= Work required =
Every line of the data that contains the string "following" must be copied.

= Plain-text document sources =
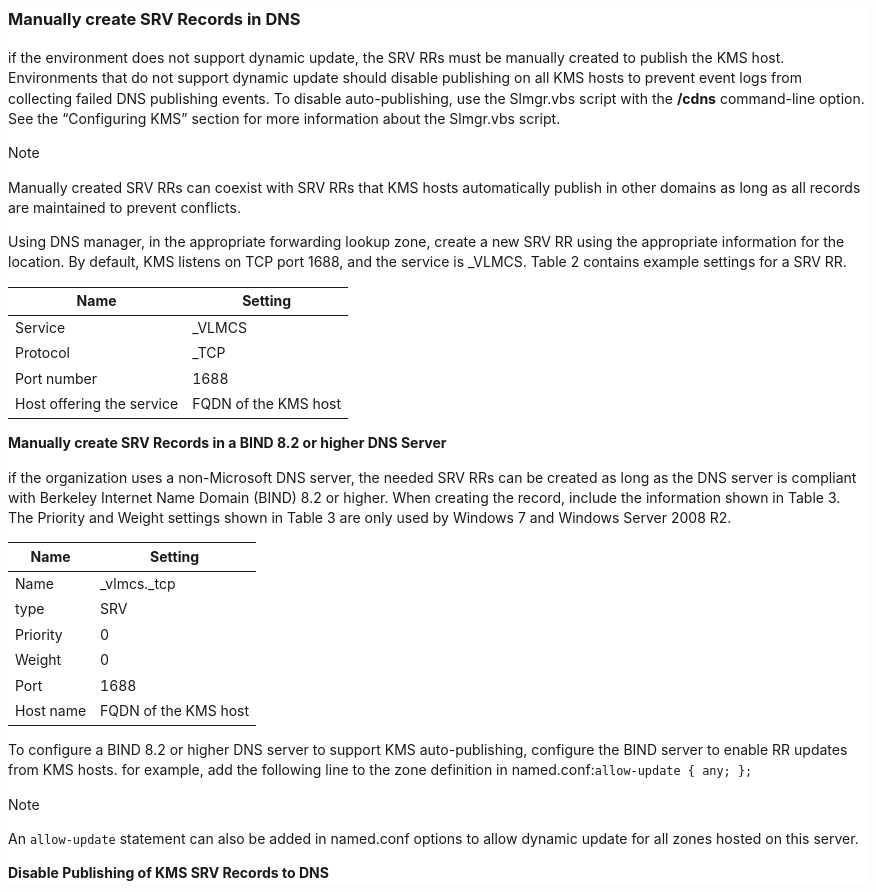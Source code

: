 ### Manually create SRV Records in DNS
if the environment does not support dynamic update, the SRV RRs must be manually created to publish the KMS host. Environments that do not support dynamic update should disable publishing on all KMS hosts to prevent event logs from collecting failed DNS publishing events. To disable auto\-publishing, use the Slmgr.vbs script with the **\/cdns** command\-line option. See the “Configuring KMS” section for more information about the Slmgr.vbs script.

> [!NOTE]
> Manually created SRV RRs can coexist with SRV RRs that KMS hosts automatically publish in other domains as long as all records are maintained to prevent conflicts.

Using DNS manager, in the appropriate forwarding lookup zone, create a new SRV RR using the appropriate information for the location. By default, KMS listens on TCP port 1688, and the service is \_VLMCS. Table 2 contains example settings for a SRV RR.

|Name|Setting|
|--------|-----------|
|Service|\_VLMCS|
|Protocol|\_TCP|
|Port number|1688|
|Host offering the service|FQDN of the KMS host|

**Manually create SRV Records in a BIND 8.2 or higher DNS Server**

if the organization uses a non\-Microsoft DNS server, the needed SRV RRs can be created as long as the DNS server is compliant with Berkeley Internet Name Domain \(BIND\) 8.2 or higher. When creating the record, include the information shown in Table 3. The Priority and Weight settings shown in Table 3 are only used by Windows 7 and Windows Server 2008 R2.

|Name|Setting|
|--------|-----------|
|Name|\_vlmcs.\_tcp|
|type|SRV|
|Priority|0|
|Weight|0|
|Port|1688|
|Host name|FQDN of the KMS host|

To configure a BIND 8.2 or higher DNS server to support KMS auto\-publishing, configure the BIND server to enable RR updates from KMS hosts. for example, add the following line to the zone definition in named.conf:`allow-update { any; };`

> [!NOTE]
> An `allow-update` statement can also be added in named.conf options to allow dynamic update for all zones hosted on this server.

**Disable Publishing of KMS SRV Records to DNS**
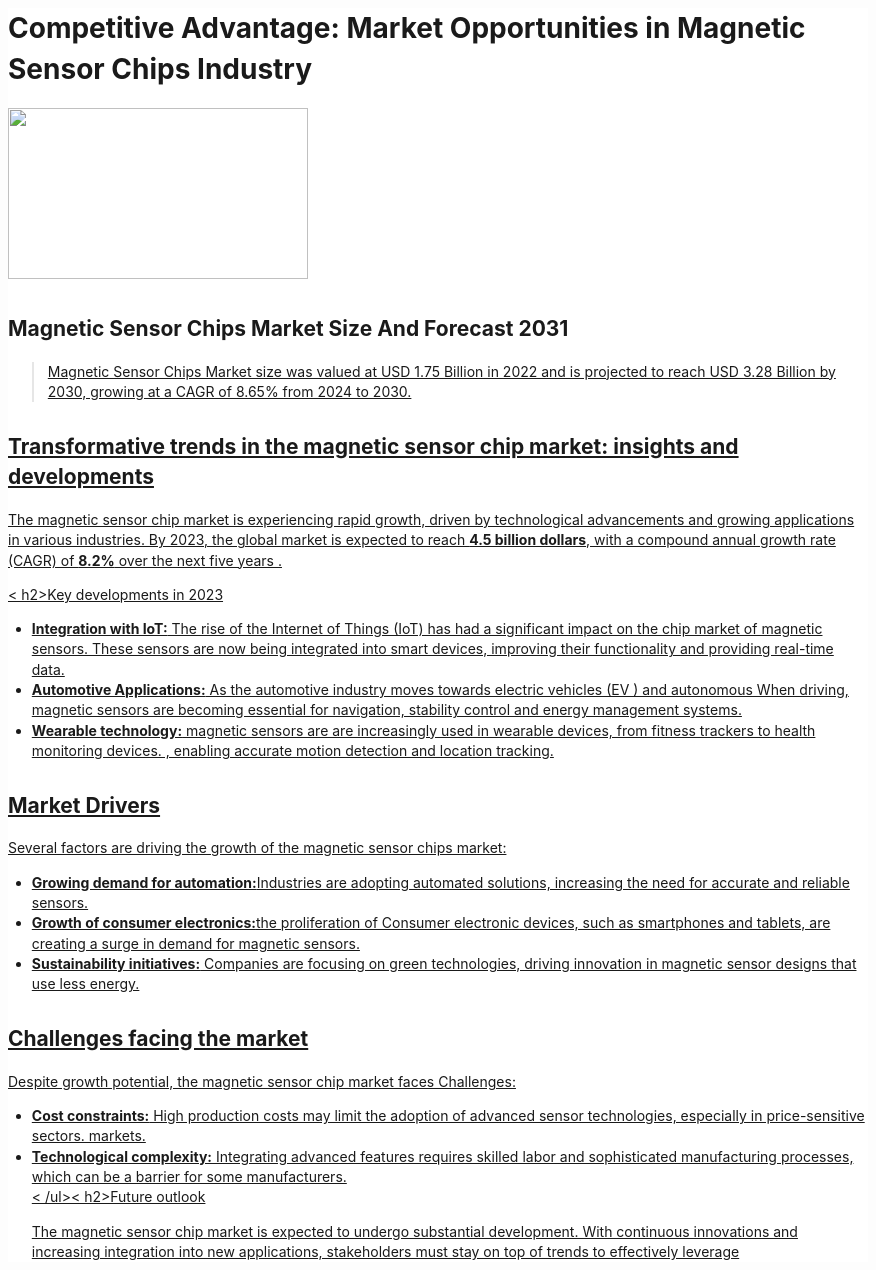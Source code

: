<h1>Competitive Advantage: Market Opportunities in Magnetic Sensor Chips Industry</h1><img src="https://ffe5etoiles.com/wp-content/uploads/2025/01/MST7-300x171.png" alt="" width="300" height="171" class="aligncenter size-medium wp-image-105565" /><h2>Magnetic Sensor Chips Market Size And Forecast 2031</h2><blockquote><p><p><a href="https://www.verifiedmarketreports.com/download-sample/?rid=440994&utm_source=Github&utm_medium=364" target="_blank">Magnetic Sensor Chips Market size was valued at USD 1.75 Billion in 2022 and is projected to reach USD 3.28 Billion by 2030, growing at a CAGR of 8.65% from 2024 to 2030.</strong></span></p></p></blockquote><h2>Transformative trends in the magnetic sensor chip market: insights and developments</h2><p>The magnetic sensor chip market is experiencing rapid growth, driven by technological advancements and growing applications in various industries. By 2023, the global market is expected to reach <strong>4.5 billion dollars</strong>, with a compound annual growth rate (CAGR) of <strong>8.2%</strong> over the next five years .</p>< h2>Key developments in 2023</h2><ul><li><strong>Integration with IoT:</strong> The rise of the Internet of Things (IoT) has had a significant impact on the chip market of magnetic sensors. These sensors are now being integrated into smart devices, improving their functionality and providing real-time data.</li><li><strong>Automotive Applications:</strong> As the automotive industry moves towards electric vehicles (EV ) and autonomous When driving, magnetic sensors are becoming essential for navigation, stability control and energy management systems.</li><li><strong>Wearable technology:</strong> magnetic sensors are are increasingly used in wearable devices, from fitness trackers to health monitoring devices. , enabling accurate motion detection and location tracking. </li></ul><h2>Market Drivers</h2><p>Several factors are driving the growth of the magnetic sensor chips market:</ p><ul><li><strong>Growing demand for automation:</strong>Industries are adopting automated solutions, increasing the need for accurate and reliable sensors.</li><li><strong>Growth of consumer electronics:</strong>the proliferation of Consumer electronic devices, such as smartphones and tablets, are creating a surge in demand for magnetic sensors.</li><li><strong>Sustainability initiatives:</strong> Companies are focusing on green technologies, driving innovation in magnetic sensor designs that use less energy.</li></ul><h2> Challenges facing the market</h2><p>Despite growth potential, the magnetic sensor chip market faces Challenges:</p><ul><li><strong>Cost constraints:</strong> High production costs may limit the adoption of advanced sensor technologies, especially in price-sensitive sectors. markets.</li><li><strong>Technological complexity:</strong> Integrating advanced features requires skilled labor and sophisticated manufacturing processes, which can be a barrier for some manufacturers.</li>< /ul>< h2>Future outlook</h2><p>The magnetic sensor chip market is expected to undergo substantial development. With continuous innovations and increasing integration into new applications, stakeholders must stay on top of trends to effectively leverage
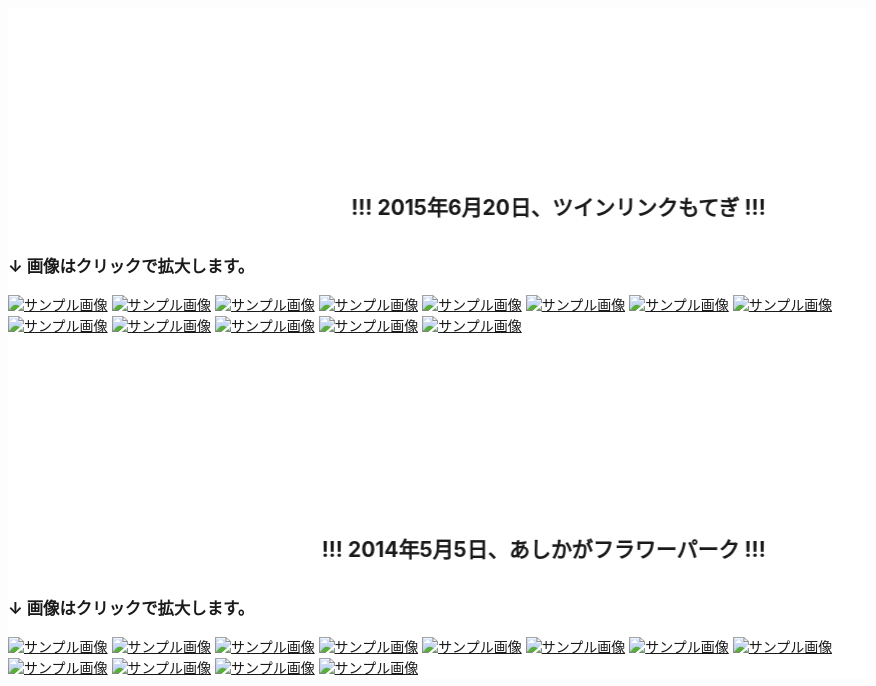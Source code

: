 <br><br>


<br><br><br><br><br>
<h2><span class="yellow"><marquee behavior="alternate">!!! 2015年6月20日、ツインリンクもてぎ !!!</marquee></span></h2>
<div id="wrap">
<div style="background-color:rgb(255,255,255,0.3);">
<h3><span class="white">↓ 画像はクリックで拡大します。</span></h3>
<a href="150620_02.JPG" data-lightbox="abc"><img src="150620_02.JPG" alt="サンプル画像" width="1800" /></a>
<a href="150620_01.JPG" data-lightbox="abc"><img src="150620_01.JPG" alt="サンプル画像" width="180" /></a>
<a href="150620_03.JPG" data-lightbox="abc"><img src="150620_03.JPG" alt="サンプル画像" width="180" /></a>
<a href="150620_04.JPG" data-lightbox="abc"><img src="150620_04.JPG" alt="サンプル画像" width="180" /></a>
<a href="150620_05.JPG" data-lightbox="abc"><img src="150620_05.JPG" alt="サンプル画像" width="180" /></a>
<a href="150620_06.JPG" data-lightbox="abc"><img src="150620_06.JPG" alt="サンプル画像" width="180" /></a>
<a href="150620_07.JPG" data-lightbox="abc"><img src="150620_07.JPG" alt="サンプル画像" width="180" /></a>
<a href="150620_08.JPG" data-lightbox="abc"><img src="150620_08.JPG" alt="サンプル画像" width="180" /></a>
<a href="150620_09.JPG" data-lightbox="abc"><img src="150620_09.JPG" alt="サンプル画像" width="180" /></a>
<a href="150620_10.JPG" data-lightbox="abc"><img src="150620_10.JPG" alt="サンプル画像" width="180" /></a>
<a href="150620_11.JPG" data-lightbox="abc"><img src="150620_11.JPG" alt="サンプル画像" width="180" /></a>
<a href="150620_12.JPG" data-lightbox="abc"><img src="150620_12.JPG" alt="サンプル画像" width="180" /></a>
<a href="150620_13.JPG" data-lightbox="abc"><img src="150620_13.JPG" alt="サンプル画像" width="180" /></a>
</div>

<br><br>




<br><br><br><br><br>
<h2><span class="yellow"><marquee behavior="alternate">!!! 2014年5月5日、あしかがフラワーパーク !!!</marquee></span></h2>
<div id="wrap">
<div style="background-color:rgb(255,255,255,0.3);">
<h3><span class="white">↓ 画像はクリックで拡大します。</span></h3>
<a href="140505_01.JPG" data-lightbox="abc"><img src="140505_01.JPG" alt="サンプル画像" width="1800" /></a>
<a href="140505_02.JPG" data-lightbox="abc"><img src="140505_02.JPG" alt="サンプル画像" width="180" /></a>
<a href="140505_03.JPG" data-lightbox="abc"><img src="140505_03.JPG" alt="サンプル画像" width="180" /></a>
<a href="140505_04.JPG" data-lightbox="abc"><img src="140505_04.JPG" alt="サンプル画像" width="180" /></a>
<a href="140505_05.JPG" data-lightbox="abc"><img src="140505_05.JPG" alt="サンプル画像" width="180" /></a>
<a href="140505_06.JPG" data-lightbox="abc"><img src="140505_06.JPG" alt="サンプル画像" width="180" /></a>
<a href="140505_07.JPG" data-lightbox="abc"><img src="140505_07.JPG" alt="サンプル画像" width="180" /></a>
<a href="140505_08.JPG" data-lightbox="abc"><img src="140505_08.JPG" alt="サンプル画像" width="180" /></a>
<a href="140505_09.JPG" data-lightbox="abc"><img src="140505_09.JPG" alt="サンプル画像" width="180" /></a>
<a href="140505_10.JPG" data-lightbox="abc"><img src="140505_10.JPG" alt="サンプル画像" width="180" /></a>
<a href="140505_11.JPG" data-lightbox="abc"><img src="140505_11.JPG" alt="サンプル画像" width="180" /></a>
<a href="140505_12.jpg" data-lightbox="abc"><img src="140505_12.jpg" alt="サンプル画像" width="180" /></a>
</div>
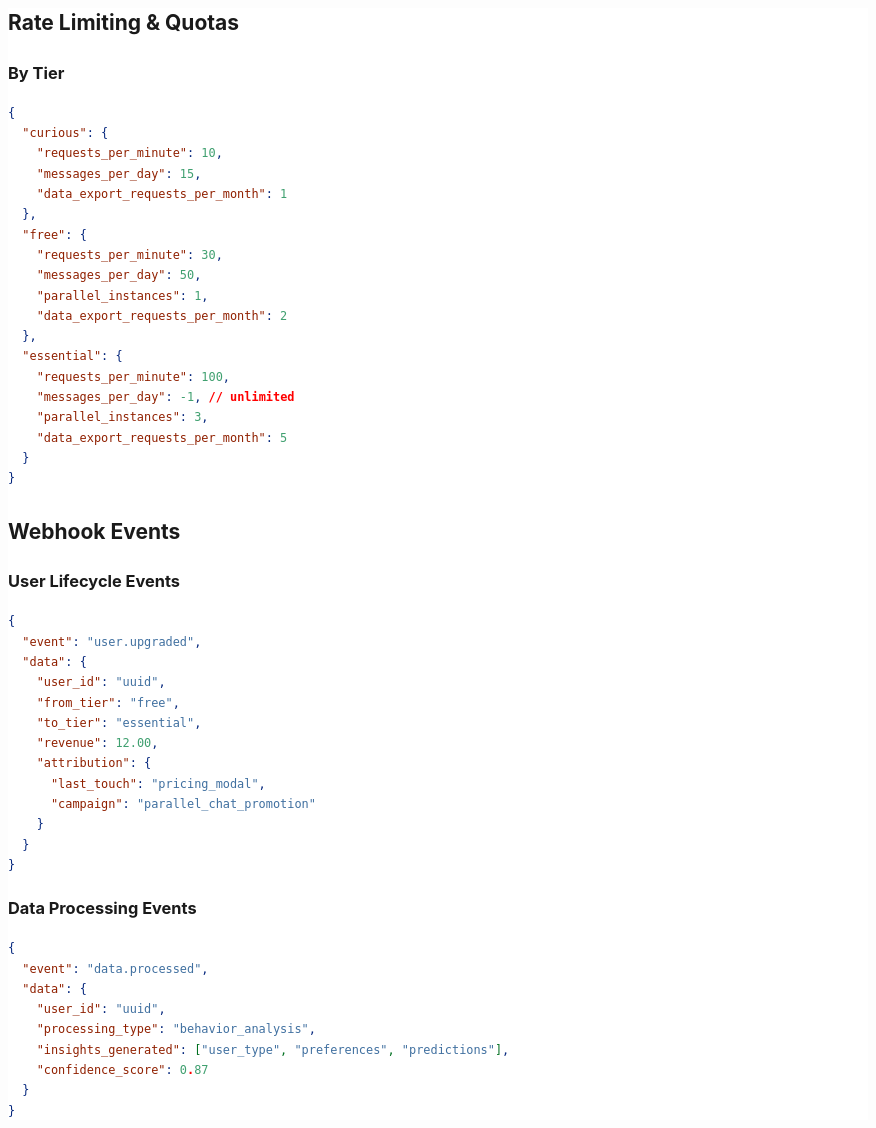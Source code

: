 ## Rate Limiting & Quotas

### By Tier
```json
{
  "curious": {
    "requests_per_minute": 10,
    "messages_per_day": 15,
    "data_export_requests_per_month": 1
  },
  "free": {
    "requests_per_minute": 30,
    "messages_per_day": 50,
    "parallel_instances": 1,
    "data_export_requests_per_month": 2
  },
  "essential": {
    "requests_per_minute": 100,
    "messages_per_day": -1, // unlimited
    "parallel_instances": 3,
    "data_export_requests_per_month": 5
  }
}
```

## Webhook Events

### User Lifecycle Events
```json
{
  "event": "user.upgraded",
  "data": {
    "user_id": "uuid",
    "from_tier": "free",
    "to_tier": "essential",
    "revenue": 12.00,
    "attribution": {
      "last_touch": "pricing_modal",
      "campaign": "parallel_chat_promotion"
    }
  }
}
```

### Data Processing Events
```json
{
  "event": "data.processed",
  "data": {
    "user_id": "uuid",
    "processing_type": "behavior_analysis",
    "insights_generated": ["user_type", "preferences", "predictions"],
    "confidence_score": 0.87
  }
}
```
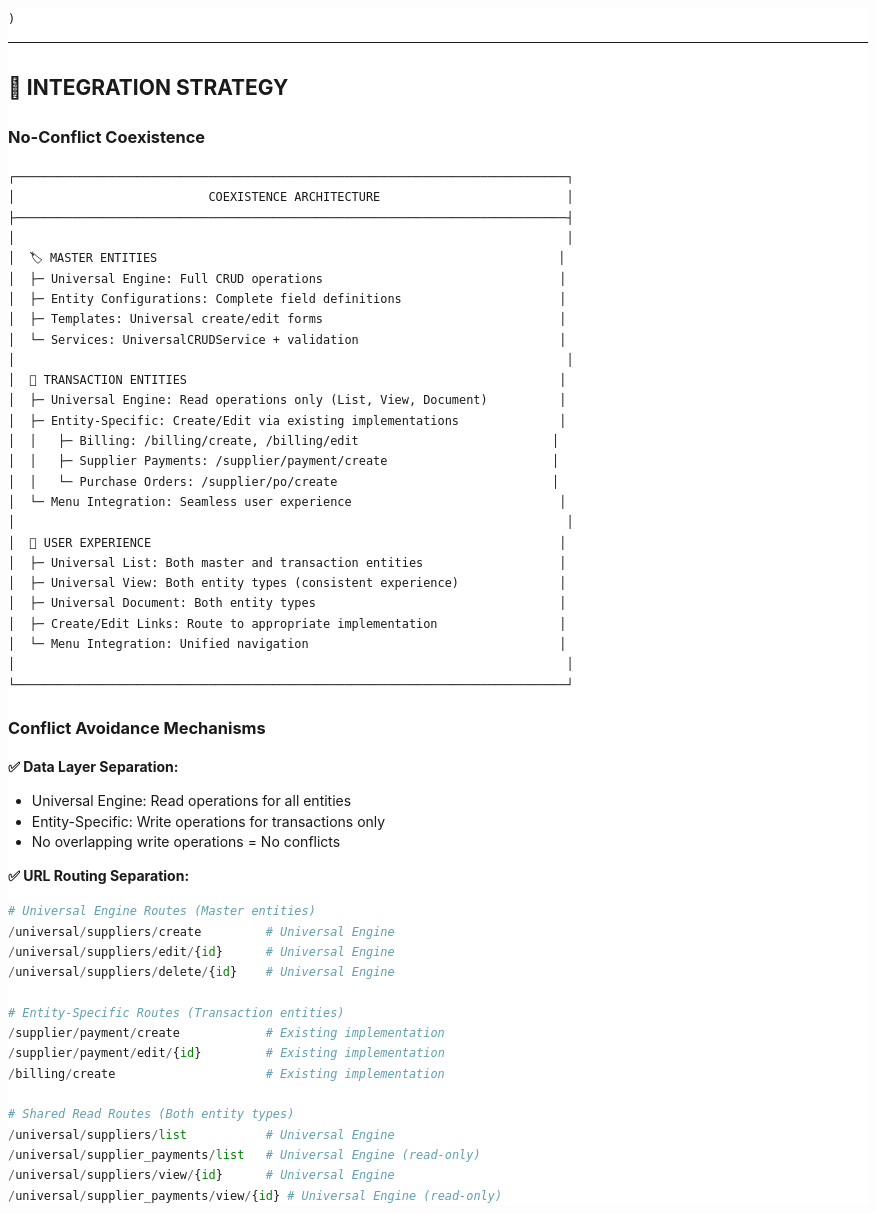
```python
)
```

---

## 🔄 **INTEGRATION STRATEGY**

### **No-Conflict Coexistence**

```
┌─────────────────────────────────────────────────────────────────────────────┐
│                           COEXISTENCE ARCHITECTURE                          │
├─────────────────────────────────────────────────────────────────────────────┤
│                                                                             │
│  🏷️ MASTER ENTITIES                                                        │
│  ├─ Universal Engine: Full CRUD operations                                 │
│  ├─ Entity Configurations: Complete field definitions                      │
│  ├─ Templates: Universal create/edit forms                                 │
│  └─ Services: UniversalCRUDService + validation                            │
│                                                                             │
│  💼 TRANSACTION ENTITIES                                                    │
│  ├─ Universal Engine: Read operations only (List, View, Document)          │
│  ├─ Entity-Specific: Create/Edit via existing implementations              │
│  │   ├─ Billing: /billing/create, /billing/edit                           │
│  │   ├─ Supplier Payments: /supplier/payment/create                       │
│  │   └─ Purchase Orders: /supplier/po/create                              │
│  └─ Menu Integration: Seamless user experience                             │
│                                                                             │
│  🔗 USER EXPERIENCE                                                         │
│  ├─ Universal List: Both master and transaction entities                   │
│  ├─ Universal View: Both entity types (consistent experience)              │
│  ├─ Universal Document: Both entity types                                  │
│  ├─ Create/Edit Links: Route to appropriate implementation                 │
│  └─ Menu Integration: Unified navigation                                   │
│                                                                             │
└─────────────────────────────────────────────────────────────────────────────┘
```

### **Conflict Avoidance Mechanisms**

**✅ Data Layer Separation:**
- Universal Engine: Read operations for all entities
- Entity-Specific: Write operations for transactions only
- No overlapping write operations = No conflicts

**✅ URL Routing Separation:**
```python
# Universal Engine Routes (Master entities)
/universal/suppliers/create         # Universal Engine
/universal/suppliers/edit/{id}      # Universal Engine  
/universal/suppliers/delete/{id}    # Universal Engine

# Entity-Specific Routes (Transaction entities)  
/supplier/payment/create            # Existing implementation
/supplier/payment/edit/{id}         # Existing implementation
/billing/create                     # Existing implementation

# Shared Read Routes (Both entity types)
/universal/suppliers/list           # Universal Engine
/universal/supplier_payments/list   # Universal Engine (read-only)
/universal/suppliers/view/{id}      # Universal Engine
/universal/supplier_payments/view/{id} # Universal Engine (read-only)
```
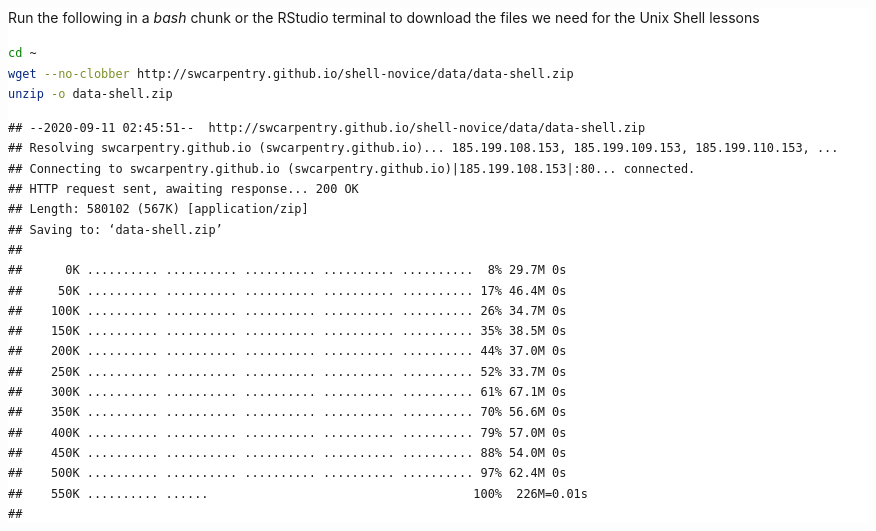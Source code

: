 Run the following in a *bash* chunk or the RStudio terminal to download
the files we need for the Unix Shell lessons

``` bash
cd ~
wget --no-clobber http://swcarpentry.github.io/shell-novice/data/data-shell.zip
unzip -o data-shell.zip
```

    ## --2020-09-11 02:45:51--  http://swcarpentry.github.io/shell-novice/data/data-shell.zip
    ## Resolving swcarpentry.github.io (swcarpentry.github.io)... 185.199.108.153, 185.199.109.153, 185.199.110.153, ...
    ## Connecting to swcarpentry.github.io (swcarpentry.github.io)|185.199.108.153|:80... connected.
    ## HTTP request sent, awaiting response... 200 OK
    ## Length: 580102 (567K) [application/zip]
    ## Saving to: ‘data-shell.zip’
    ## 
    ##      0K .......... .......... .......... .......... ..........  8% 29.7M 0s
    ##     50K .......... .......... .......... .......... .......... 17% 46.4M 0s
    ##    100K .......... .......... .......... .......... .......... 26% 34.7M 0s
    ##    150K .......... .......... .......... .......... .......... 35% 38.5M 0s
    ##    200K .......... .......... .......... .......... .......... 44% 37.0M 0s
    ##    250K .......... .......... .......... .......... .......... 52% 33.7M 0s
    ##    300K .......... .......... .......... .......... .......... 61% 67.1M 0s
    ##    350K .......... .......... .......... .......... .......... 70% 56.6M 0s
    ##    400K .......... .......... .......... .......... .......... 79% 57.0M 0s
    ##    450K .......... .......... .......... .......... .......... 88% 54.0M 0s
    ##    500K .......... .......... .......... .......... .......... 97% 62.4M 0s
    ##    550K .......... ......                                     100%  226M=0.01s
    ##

= Response box =
To configure a BIND 8.2 or higher DNS server to support KMS auto\-publishing, configure the BIND server to enable RR updates from KMS hosts. for example, add the following line to the zone definition in named.conf:`allow-update { any; };`
: Run the following in a *bash* chunk or the RStudio terminal to download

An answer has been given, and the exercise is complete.